American literary scholar

Linda Van Norden (October 26, 1905 – June 26, 1972) was an American literary scholar. She worked as a professor at the College of Puget Sound and the University of California, Davis, remaining at the latter until her death. A 1956 Guggenheim Fellow, her book The Black Feet of the Peacock was posthumously published in 1985.
==Biography==
Van Norden was born on October 26, 1905 in Sacramento. She was the daughter of Ruth Spilman and Charles Van Norden, the latter of whom was an author, Congregationalist minister, and president of Elmira College. She attended Stanford University, where she got her bachelor degree in 1924 and master degree in 1927; the University of Bordeaux, where she got a certificate in 1925; and University of Paris.

Van Norden obtained her PhD from University of California, Los Angeles in 1946; her doctoral dissertation was titled The Elizabethan college of antiques.
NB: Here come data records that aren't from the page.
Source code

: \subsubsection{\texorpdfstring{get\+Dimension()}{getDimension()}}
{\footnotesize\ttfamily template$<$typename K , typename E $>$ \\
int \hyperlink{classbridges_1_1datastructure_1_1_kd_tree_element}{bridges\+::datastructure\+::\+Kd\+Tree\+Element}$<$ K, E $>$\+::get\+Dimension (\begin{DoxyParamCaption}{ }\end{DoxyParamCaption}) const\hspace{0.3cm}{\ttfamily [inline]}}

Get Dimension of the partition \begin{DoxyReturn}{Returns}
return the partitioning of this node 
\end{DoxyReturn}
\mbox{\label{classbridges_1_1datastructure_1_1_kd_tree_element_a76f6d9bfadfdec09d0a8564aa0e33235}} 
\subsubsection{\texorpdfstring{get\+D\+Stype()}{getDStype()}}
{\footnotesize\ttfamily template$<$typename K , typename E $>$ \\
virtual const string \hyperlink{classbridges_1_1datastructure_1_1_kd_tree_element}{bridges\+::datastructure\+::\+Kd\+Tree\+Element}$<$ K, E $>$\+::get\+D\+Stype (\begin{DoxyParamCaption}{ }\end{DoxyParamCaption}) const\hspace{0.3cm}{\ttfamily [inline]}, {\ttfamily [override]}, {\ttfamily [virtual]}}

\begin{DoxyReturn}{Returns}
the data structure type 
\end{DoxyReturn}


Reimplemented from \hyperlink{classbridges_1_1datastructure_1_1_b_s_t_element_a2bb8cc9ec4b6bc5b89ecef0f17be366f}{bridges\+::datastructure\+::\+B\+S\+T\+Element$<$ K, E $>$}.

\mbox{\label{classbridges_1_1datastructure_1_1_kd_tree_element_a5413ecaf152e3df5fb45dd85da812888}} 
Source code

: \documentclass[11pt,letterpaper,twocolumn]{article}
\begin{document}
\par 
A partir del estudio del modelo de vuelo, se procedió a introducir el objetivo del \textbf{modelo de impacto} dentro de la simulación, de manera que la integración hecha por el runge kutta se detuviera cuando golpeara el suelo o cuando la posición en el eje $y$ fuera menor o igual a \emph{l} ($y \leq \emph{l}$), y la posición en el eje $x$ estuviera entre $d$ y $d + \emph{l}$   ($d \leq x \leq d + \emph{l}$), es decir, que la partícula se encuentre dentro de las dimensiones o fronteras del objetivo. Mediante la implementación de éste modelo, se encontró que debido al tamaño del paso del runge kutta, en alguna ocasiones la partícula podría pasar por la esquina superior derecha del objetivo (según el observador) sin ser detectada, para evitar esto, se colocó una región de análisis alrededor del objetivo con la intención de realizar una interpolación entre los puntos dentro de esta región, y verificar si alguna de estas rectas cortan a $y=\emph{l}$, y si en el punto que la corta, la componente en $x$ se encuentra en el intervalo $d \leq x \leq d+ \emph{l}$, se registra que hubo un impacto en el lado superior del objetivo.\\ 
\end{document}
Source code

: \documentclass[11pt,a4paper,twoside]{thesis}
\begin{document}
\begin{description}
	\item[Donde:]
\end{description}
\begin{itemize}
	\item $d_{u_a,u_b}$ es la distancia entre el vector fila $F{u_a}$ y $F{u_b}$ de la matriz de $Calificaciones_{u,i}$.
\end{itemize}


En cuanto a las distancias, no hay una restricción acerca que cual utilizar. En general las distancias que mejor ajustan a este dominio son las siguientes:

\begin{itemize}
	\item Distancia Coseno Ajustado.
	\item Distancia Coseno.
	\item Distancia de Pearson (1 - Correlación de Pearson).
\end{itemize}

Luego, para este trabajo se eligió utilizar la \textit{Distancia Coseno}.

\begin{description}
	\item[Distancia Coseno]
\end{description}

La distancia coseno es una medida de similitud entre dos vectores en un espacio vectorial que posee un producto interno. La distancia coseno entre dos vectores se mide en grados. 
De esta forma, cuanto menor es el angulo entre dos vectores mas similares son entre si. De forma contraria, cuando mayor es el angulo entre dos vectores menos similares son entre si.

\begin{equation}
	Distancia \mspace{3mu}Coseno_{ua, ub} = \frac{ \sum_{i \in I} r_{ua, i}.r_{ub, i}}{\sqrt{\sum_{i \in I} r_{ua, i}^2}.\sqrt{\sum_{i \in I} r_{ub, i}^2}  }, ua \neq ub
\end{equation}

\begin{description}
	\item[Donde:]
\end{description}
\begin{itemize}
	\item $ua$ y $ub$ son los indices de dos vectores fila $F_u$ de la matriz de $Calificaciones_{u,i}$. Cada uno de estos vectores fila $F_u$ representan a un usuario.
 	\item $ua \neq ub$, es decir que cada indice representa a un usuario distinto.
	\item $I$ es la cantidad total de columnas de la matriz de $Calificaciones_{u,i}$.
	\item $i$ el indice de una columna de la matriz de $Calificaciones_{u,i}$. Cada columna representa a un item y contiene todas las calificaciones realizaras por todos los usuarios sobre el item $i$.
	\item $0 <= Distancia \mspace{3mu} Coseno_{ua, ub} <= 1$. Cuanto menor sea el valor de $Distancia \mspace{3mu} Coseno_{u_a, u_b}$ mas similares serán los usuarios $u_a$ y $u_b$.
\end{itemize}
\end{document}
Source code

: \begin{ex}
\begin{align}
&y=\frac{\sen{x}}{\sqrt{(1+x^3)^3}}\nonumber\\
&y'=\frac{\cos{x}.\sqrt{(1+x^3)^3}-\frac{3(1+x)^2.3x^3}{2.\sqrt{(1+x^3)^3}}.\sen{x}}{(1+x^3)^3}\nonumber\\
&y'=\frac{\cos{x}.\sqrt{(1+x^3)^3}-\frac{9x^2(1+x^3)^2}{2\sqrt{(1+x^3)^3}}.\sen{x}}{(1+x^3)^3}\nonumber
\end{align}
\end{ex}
She was an assistant professor at the College of Puget Sound from 1930 to 1946, when she moved to the University of California, Davis. She was promoted from assistant professor to associate professor in 1952.

A scholar of Renaissance studies, Van Norden studied alchemy, iconography, and literature with the field. In 1956, she was awarded a Guggenheim Fellowship to study English late-Renaissance literature. She was working on her book The Black Feet of the Peacock – focusing on the color black in Renaissance literature – at the time of her death. It was finally published in 1985, compiled and edited by John Pollock. She was a co-founder and a president of the Northern California Renaissance Conference, and her Biblical literary studies courses in the field were popular among UC Davis students.

Van Norden died on June 26, 1972. Her body was found at her home in Davis with several of her papers and books in the same room.